The records below are to be restated word for word, with every picture left out.

= Beginning of Section =

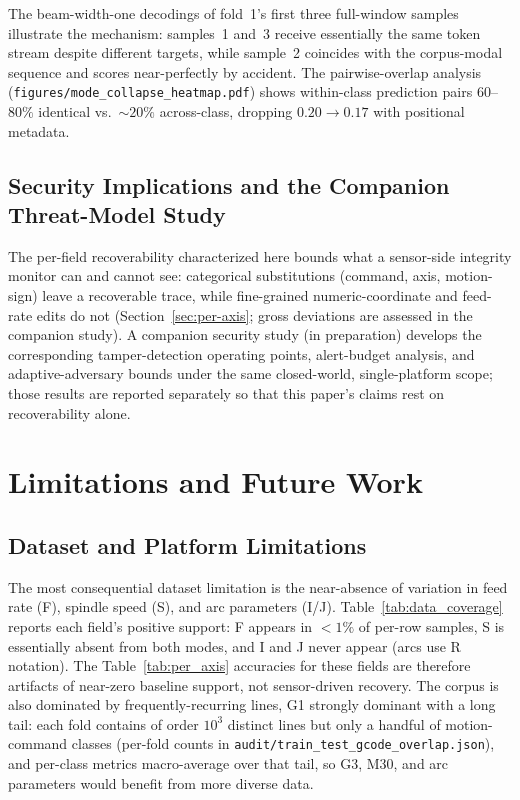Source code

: \documentclass[sensors,article,submit,moreauthors,pdftex]{Definitions/mdpi}
\begin{document}
The beam-width-one decodings of fold~1's first three full-window samples illustrate the mechanism: samples~1 and~3 receive essentially the same token stream despite different targets, while sample~2 coincides with the corpus-modal sequence and scores near-perfectly by accident. The pairwise-overlap analysis (\texttt{figures/mode\_collapse\_heatmap.pdf}) shows within-class prediction pairs $60$--$80\%$ identical vs.\ $\sim\!20\%$ across-class, dropping $0.20\!\to\!0.17$ with positional metadata.

\subsection{Security Implications and the Companion Threat-Model Study}
\label{sec:disc-threat-model}

The per-field recoverability characterized here bounds what a sensor-side integrity monitor can and cannot see: categorical substitutions (command, axis, motion-sign) leave a recoverable trace, while fine-grained numeric-coordinate and feed-rate edits do not (Section~\ref{sec:per-axis}; gross deviations are assessed in the companion study). A companion security study (in preparation) develops the corresponding tamper-detection operating points, alert-budget analysis, and adaptive-adversary bounds under the same closed-world, single-platform scope; those results are reported separately so that this paper's claims rest on recoverability alone.

\section{Limitations and Future Work}
\label{sec:future}

\subsection{Dataset and Platform Limitations}
\label{sec:lim-dataset}

The most consequential dataset limitation is the near-absence of variation in feed rate (F), spindle speed (S), and arc parameters (I/J). Table~\ref{tab:data_coverage} reports each field's positive support: F appears in $<\!1\%$ of per-row samples, S is essentially absent from both modes, and I and J never appear (arcs use R notation). The Table~\ref{tab:per_axis} accuracies for these fields are therefore artifacts of near-zero baseline support, not sensor-driven recovery. The corpus is also dominated by frequently-recurring lines, G1 strongly dominant with a long tail: each fold contains of order $10^3$ distinct lines but only a handful of motion-command classes (per-fold counts in \texttt{audit/train\_test\_gcode\_overlap.json}), and per-class metrics macro-average over that tail, so G3, M30, and arc parameters would benefit from more diverse data.
\end{document}
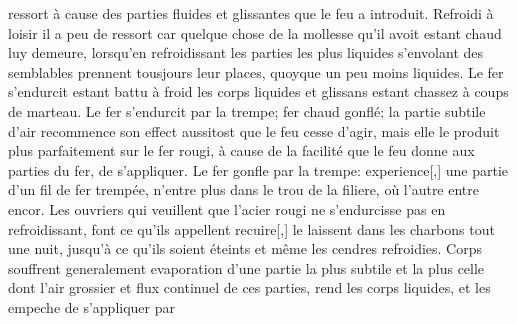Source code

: %
ressort\protect{} \`{a} cause des parties fluides et glissantes que le feu\protect{} a introduit. Refroidi \`{a} loisir il a peu de ressort\protect{} car quelque chose de la mollesse qu'il avoit estant chaud luy demeure, lorsqu'en refroidissant les parties les plus liquides s'envolant des semblables prennent tousjours leur places, quoyque un peu moins liquides.
\pend%
\pstart%
Le fer\protect{} s'endurcit estant battu \`{a} froid les corps liquides et glissans estant chassez \`{a} coups de marteau\protect{}.\protect{}
\pend%
\pstart%
Le fer\protect{} s'endurcit par la trempe\protect{}; fer\protect{} chaud gonfl\'{e}; la partie subtile d'air recommence son effect aussitost que le feu\protect{} cesse d'agir, mais elle le produit plus parfaitement sur le fer\protect{} rougi, \`{a} cause de la facilit\'{e} que le feu\protect{} donne aux parties du fer\protect{}, de s'appliquer.
\pend%
\newpage%
\pstart%
Le fer\protect{} gonfle par la trempe\protect{}: experience\protect{}[,] une partie d'un fil de fer\protect{} tremp\'{e}e, n'entre plus dans le trou de la filiere\protect{}, o\`{u} l'autre entre encor.%
%
\pend %
\pstart%
Les
%
ouvriers qui veuillent que l'acier\protect{} rougi ne s'endurcisse pas en
refroidissant, font ce qu'ils appellent recuire[,] le laissent dans les charbons tout une nuit, jusqu'\`{a} ce qu'ils soient \'{e}teints et même les cendres refroidies.%
%
\pend%
\pstart%
Corps
%
souffrent generalement evaporation\protect{} d’une partie la plus subtile et la plus
 celle dont l’air grossier et
 flux continuel de ces parties, rend les corps liquides, et les empeche de s’appliquer par
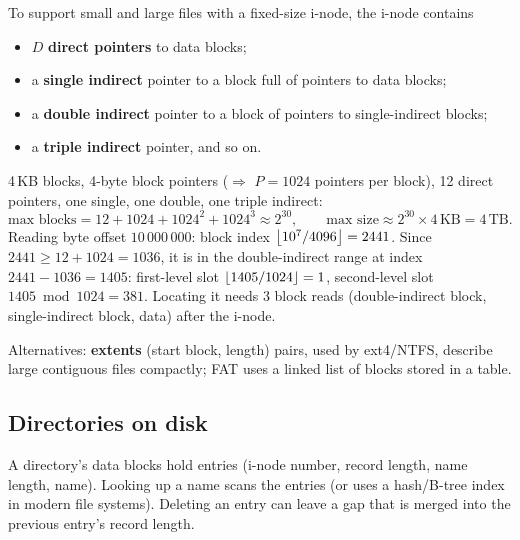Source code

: \begin{definition}
To support small and large files with a fixed-size i-node, the i-node contains
\begin{itemize}
  \item $D$ \textbf{direct pointers} to data blocks;
  \item a \textbf{single indirect} pointer to a block full of pointers to data blocks;
  \item a \textbf{double indirect} pointer to a block of pointers to single-indirect blocks;
  \item a \textbf{triple indirect} pointer, and so on.
\end{itemize}
\end{definition}

\begin{example}
4\,KB blocks, 4-byte block pointers ($\Rightarrow$ $P = 1024$ pointers per block), 12 direct
pointers, one single, one double, one triple indirect:
\[
  \text{max blocks} = 12 + 1024 + 1024^2 + 1024^3 \approx 2^{30}, \qquad
  \text{max size} \approx 2^{30} \times 4\,\text{KB} = 4\,\text{TB}.
\]
Reading byte offset $10\,000\,000$: block index $\floor{10^{7}/4096} = 2441$. Since
$2441 \ge 12 + 1024 = 1036$, it is in the double-indirect range at index $2441 - 1036 = 1405$:
first-level slot $\floor{1405/1024} = 1$, second-level slot $1405 \bmod 1024 = 381$. Locating it
needs 3 block reads (double-indirect block, single-indirect block, data) after the i-node.
\end{example}

Alternatives: \textbf{extents} (start block, length) pairs, used by ext4/NTFS, describe large
contiguous files compactly; FAT uses a linked list of blocks stored in a table.

\subsection{Directories on disk}
A directory's data blocks hold entries (i-node number, record length, name length, name).
Looking up a name scans the entries (or uses a hash/B-tree index in modern file systems).
Deleting an entry can leave a gap that is merged into the previous entry's record length.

= End of Section =

SOLUTION ▸
Source code

: \documentclass[sensors,article,submit,moreauthors,pdftex]{Definitions/mdpi}
\begin{document}
The beam-width-one decodings of fold~1's first three full-window samples illustrate the mechanism: samples~1 and~3 receive essentially the same token stream despite different targets, while sample~2 coincides with the corpus-modal sequence and scores near-perfectly by accident. The pairwise-overlap analysis (\texttt{figures/mode\_collapse\_heatmap.pdf}) shows within-class prediction pairs $60$--$80\%$ identical vs.\ $\sim\!20\%$ across-class, dropping $0.20\!\to\!0.17$ with positional metadata.

\subsection{Security Implications and the Companion Threat-Model Study}
\label{sec:disc-threat-model}

The per-field recoverability characterized here bounds what a sensor-side integrity monitor can and cannot see: categorical substitutions (command, axis, motion-sign) leave a recoverable trace, while fine-grained numeric-coordinate and feed-rate edits do not (Section~\ref{sec:per-axis}; gross deviations are assessed in the companion study). A companion security study (in preparation) develops the corresponding tamper-detection operating points, alert-budget analysis, and adaptive-adversary bounds under the same closed-world, single-platform scope; those results are reported separately so that this paper's claims rest on recoverability alone.

\section{Limitations and Future Work}
\label{sec:future}

\subsection{Dataset and Platform Limitations}
\label{sec:lim-dataset}

The most consequential dataset limitation is the near-absence of variation in feed rate (F), spindle speed (S), and arc parameters (I/J). Table~\ref{tab:data_coverage} reports each field's positive support: F appears in $<\!1\%$ of per-row samples, S is essentially absent from both modes, and I and J never appear (arcs use R notation). The Table~\ref{tab:per_axis} accuracies for these fields are therefore artifacts of near-zero baseline support, not sensor-driven recovery. The corpus is also dominated by frequently-recurring lines, G1 strongly dominant with a long tail: each fold contains of order $10^3$ distinct lines but only a handful of motion-command classes (per-fold counts in \texttt{audit/train\_test\_gcode\_overlap.json}), and per-class metrics macro-average over that tail, so G3, M30, and arc parameters would benefit from more diverse data.
\end{document}
Source code

: %
ressort\protect{} \`{a} cause des parties fluides et glissantes que le feu\protect{} a introduit. Refroidi \`{a} loisir il a peu de ressort\protect{} car quelque chose de la mollesse qu'il avoit estant chaud luy demeure, lorsqu'en refroidissant les parties les plus liquides s'envolant des semblables prennent tousjours leur places, quoyque un peu moins liquides.
\pend%
\pstart%
Le fer\protect{} s'endurcit estant battu \`{a} froid les corps liquides et glissans estant chassez \`{a} coups de marteau\protect{}.\protect{}
\pend%
\pstart%
Le fer\protect{} s'endurcit par la trempe\protect{}; fer\protect{} chaud gonfl\'{e}; la partie subtile d'air recommence son effect aussitost que le feu\protect{} cesse d'agir, mais elle le produit plus parfaitement sur le fer\protect{} rougi, \`{a} cause de la facilit\'{e} que le feu\protect{} donne aux parties du fer\protect{}, de s'appliquer.
\pend%
\newpage%
\pstart%
Le fer\protect{} gonfle par la trempe\protect{}: experience\protect{}[,] une partie d'un fil de fer\protect{} tremp\'{e}e, n'entre plus dans le trou de la filiere\protect{}, o\`{u} l'autre entre encor.%
%
\pend %
\pstart%
Les
%
ouvriers qui veuillent que l'acier\protect{} rougi ne s'endurcisse pas en
refroidissant, font ce qu'ils appellent recuire[,] le laissent dans les charbons tout une nuit, jusqu'\`{a} ce qu'ils soient \'{e}teints et même les cendres refroidies.%
%
\pend%
\pstart%
Corps
%
souffrent generalement evaporation\protect{} d’une partie la plus subtile et la plus
 celle dont l’air grossier et
 flux continuel de ces parties, rend les corps liquides, et les empeche de s’appliquer par
Source code

: \begin{definition}
To support small and large files with a fixed-size i-node, the i-node contains
\begin{itemize}
  \item $D$ \textbf{direct pointers} to data blocks;
  \item a \textbf{single indirect} pointer to a block full of pointers to data blocks;
  \item a \textbf{double indirect} pointer to a block of pointers to single-indirect blocks;
  \item a \textbf{triple indirect} pointer, and so on.
\end{itemize}
\end{definition}

\begin{example}
4\,KB blocks, 4-byte block pointers ($\Rightarrow$ $P = 1024$ pointers per block), 12 direct
pointers, one single, one double, one triple indirect:
\[
  \text{max blocks} = 12 + 1024 + 1024^2 + 1024^3 \approx 2^{30}, \qquad
  \text{max size} \approx 2^{30} \times 4\,\text{KB} = 4\,\text{TB}.
\]
Reading byte offset $10\,000\,000$: block index $\floor{10^{7}/4096} = 2441$. Since
$2441 \ge 12 + 1024 = 1036$, it is in the double-indirect range at index $2441 - 1036 = 1405$:
first-level slot $\floor{1405/1024} = 1$, second-level slot $1405 \bmod 1024 = 381$. Locating it
needs 3 block reads (double-indirect block, single-indirect block, data) after the i-node.
\end{example}

Alternatives: \textbf{extents} (start block, length) pairs, used by ext4/NTFS, describe large
contiguous files compactly; FAT uses a linked list of blocks stored in a table.

\subsection{Directories on disk}
A directory's data blocks hold entries (i-node number, record length, name length, name).
Looking up a name scans the entries (or uses a hash/B-tree index in modern file systems).
Deleting an entry can leave a gap that is merged into the previous entry's record length.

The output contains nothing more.